Sono pulsioni. E le pulsioni l’adolescenza le ha incredibilmente scoperte, sia nell’Eros che nel Thanatos potremmo dire. Sono contemporaneamente bianchi e neri, solo che a un certo punto in qualcuno prevale totalmente il bianco, in altri totalmente il nero. Sono costantemente alla ricerca di un equilibrio dentro di loro, tra le emozioni che li abitano. È una ricerca che si portano avanti nel crescere, è il processo stesso della crescita che aiuta a mantenere quell’equilibrio. Si muovono come funamboli impazziti su una corda tesa tra l’essere completamente oppositivi a l’essere fragilissimi, tra il crollare, l’irrompere, il devastare oppure al contrario il non uscire di casa per sei mesi. È incredibile perché in realtà tutti questi impulsi si portano dietro la stessa urgenza, la stessa forza. Cambia il colore o la direzione verso la quale questa forza li sospinge e li spinge. Brillano ugualmente in scena, sia i corpi di chi è abituato a relazionarsi con gli altri in maniera dirompente, sia i corpi che si nascondono, che diventano luoghi dai quali si ha voglia di fuggire. Non so perché accada, è la magia del teatro.

In alcuni punti questo equilibrio tra gli opposti è molto evidente ed è incredibile che questo sia avvenuto in così poco tempo. Non è scontato. Quanti giorni avete lavorato insieme?

Cinque giorni. Abbiamo lavorato molto su quello che speravo passasse sulla scena: il rispetto del corpo del compagno. Ci siamo concentrati tantissimo sull’importanza di sospendere il giudizio, verso se stessi e verso gli altri. Una regola di cui ho parlato subito il primo giorno presentandola come “regola madre del teatro” che era assolutamente vietato infrangere. Il corpo è l’unico strumento di lavoro dell’attore e per questo è sacro, va rispettato. Molte delle cose accadute durante il laboratorio, scaturite proprio dall’utilizzo del corpo libero dai giudizi, le abbiamo inserite nello spettacolo, come una risata fragorosa o una danza egiziana.

Come ci raccontavi molti dei partecipanti al laboratorio non parlavano o non comprendevano l’italiano, ma si sono messi in gioco. Secondo te sono riusciti a cogliere il senso di questo lavoro?

La storia di Cosimo che decide di scappare sugli alberi era chiara a tutti. Durante il laboratorio, per aggirare il problema linguistico, ho deciso di dividerli in gruppi di 5/6 persone perché lavorassero a delle improvvisazioni e all’interno di ogni gruppo c’era qualcuno che, servendosi per esempio di google traduttore, si faceva interprete e cercava di farsi capire dagli altri spiegando tutti i passaggi del lavoro. Abbiamo avuto anche una risorsa importante, Marco, che vive in Italia già da un anno e mezzo ed è riuscito a fare da ponte per l’arabo. Per quanto riguarda il testo di Calvino ne abbiamo inserito pochi frammenti affidandoli ai ragazzi di madrelingua italiana perché potessero portarli in scena in maniera più limpida. Credo però che per chi non comprendeva la lingua, anche solo ascoltare un testo poetico è stato importante, perché è una pratica che non accade nella quotidianità.

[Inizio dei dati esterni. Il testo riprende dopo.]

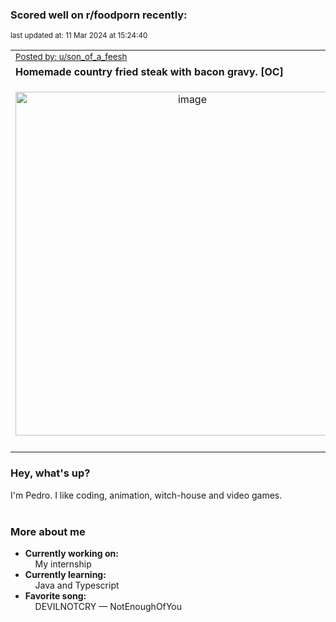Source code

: ### Scored well on r/foodporn recently:

<p align="left"><sub>last updated at: 11 Mar 2024 at 15:24:40</sub></p>

|   |
| --- |
| <sub>[Posted by: u/son_of_a_feesh][source]</sub> |
| **Homemade country fried steak with bacon gravy.  [OC]** | 
|<p align="center"> <img alt="image" src="https://i.redd.it/jcr8i9xhlkmc1.jpeg" width="550" /> </p>|
|   |

### Hey, what's up?

I'm Pedro. I like coding, animation, witch-house and video games.<br><br>

### More about me
- **Currently working on:**  
&nbsp;&nbsp;&nbsp;&nbsp;My internship
- **Currently learning:**  
&nbsp;&nbsp;&nbsp;&nbsp;Java and Typescript
- **Favorite song:**  
&nbsp;&nbsp;&nbsp;&nbsp;DEVILNOTCRY — NotEnoughOfYou<br><br>

  



  
  
  
[linkedin]: https://linkedin.com/in/pedro-h-r-gomes-8a487b14a/
[gmail]: mailto:pilique11@gmail.com
[source]: https://reddit.com/r/FoodPorn/comments/1b7enxj/homemade_country_fried_steak_with_bacon_gravy_oc/
[redditAPI]: https://www.reddit.com/dev/api/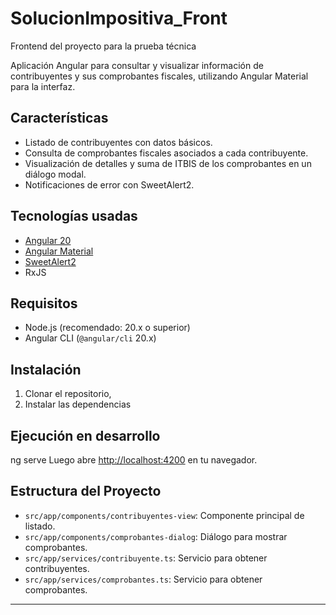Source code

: # SolucionImpositiva_Front
Frontend del proyecto para la prueba técnica

Aplicación Angular para consultar y visualizar información de contribuyentes y sus comprobantes fiscales, utilizando Angular Material para la interfaz.

## Características

- Listado de contribuyentes con datos básicos.
- Consulta de comprobantes fiscales asociados a cada contribuyente.
- Visualización de detalles y suma de ITBIS de los comprobantes en un diálogo modal.
- Notificaciones de error con SweetAlert2.

## Tecnologías usadas

- [Angular 20](https://angular.io/)
- [Angular Material](https://material.angular.io/)
- [SweetAlert2](https://sweetalert2.github.io/)
- RxJS

## Requisitos

- Node.js (recomendado: 20.x o superior)
- Angular CLI (`@angular/cli` 20.x)

## Instalación

1. Clonar el repositorio,
2. Instalar las dependencias

## Ejecución en desarrollo

ng serve
Luego abre [http://localhost:4200](http://localhost:4200) en tu navegador.


## Estructura del Proyecto

- `src/app/components/contribuyentes-view`: Componente principal de listado.
- `src/app/components/comprobantes-dialog`: Diálogo para mostrar comprobantes.
- `src/app/services/contribuyente.ts`: Servicio para obtener contribuyentes.
- `src/app/services/comprobantes.ts`: Servicio para obtener comprobantes.

---
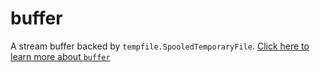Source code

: # buffer

A stream buffer backed by `tempfile.SpooledTemporaryFile`. [Click here to learn more about `buffer`](https://alexdelorenzo.dev/programming/2019/04/14/buffer)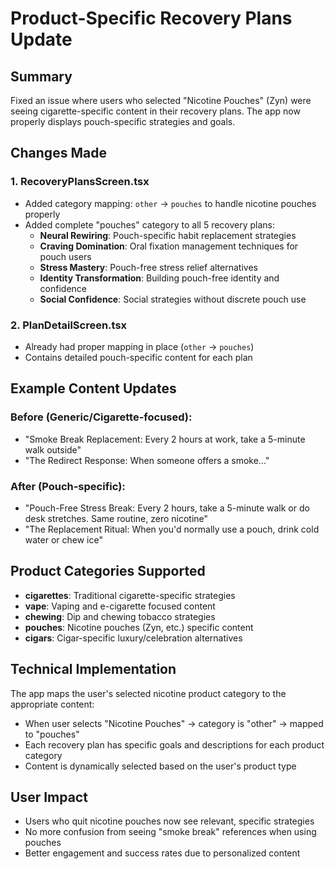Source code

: # Product-Specific Recovery Plans Update

## Summary
Fixed an issue where users who selected "Nicotine Pouches" (Zyn) were seeing cigarette-specific content in their recovery plans. The app now properly displays pouch-specific strategies and goals.

## Changes Made

### 1. RecoveryPlansScreen.tsx
- Added category mapping: `other` → `pouches` to handle nicotine pouches properly
- Added complete "pouches" category to all 5 recovery plans:
  - **Neural Rewiring**: Pouch-specific habit replacement strategies
  - **Craving Domination**: Oral fixation management techniques for pouch users
  - **Stress Mastery**: Pouch-free stress relief alternatives
  - **Identity Transformation**: Building pouch-free identity and confidence
  - **Social Confidence**: Social strategies without discrete pouch use

### 2. PlanDetailScreen.tsx
- Already had proper mapping in place (`other` → `pouches`)
- Contains detailed pouch-specific content for each plan

## Example Content Updates

### Before (Generic/Cigarette-focused):
- "Smoke Break Replacement: Every 2 hours at work, take a 5-minute walk outside"
- "The Redirect Response: When someone offers a smoke..."

### After (Pouch-specific):
- "Pouch-Free Stress Break: Every 2 hours, take a 5-minute walk or do desk stretches. Same routine, zero nicotine"
- "The Replacement Ritual: When you'd normally use a pouch, drink cold water or chew ice"

## Product Categories Supported
- **cigarettes**: Traditional cigarette-specific strategies
- **vape**: Vaping and e-cigarette focused content
- **chewing**: Dip and chewing tobacco strategies
- **pouches**: Nicotine pouches (Zyn, etc.) specific content
- **cigars**: Cigar-specific luxury/celebration alternatives

## Technical Implementation
The app maps the user's selected nicotine product category to the appropriate content:
- When user selects "Nicotine Pouches" → category is "other" → mapped to "pouches"
- Each recovery plan has specific goals and descriptions for each product category
- Content is dynamically selected based on the user's product type

## User Impact
- Users who quit nicotine pouches now see relevant, specific strategies
- No more confusion from seeing "smoke break" references when using pouches
- Better engagement and success rates due to personalized content 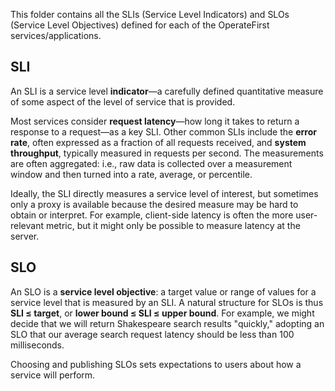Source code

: This folder contains all the SLIs (Service Level Indicators) and SLOs (Service Level Objectives) defined for each of the OperateFirst services/applications.

## SLI
An SLI is a service level **indicator**—a carefully defined quantitative measure of some aspect of the level of service that is provided.

Most services consider **request latency**—how long it takes to return a response to a request—as a key SLI. Other common SLIs include the **error rate**, often expressed as a fraction of all requests received, and **system throughput**, typically measured in requests per second. The measurements are often aggregated: i.e., raw data is collected over a measurement window and then turned into a rate, average, or percentile.

Ideally, the SLI directly measures a service level of interest, but sometimes only a proxy is available because the desired measure may be hard to obtain or interpret. For example, client-side latency is often the more user-relevant metric, but it might only be possible to measure latency at the server.

## SLO
An SLO is a **service level objective**: a target value or range of values for a service level that is measured by an SLI. A natural structure for SLOs is thus **SLI ≤ target**, or **lower bound ≤ SLI ≤ upper bound**. For example, we might decide that we will return Shakespeare search results "quickly," adopting an SLO that our average search request latency should be less than 100 milliseconds.

Choosing and publishing SLOs sets expectations to users about how a service will perform.
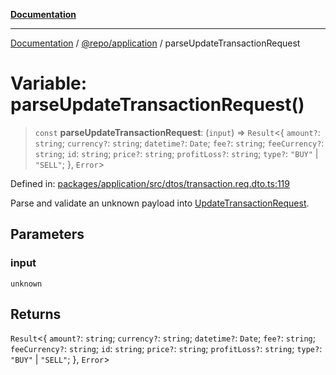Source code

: [**Documentation**](../../../README.md)

***

[Documentation](../../../README.md) / [@repo/application](../README.md) / parseUpdateTransactionRequest

# Variable: parseUpdateTransactionRequest()

> `const` **parseUpdateTransactionRequest**: (`input`) => `Result`\<\{ `amount?`: `string`; `currency?`: `string`; `datetime?`: `Date`; `fee?`: `string`; `feeCurrency?`: `string`; `id`: `string`; `price?`: `string`; `profitLoss?`: `string`; `type?`: `"BUY"` \| `"SELL"`; \}, `Error`\>

Defined in: [packages/application/src/dtos/transaction.req.dto.ts:119](https://github.com/o3osatoshi/experiment/blob/f1d231870a1d13a36a9ead236d22edc1fb9797dd/packages/application/src/dtos/transaction.req.dto.ts#L119)

Parse and validate an unknown payload into [UpdateTransactionRequest](../type-aliases/UpdateTransactionRequest.md).

## Parameters

### input

`unknown`

## Returns

`Result`\<\{ `amount?`: `string`; `currency?`: `string`; `datetime?`: `Date`; `fee?`: `string`; `feeCurrency?`: `string`; `id`: `string`; `price?`: `string`; `profitLoss?`: `string`; `type?`: `"BUY"` \| `"SELL"`; \}, `Error`\>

Quali sono i tuoi progetti futuri?

Questa estate ci sarà un’edizione speciale di Clessidra in Sardegna grazie a un bando che abbiamo vinto insieme ad una cordata di imprese culturali e creative di tutta Italia. A settembre invece avremo il piacere di ospitare i ragazzi di Opera del Rosso in residenza per 15 giorni a Massafra. Ci dedicheremo al teatro dei luoghi all’interno della Riserva Naturale Biogenetica di Chiatona, dove con Clessidra lavoriamo già da molti anni. Oltre alle tante date estive stiamo anche lavorando a una nuova produzione per la regia di Carlo Formigoni, La piccola città.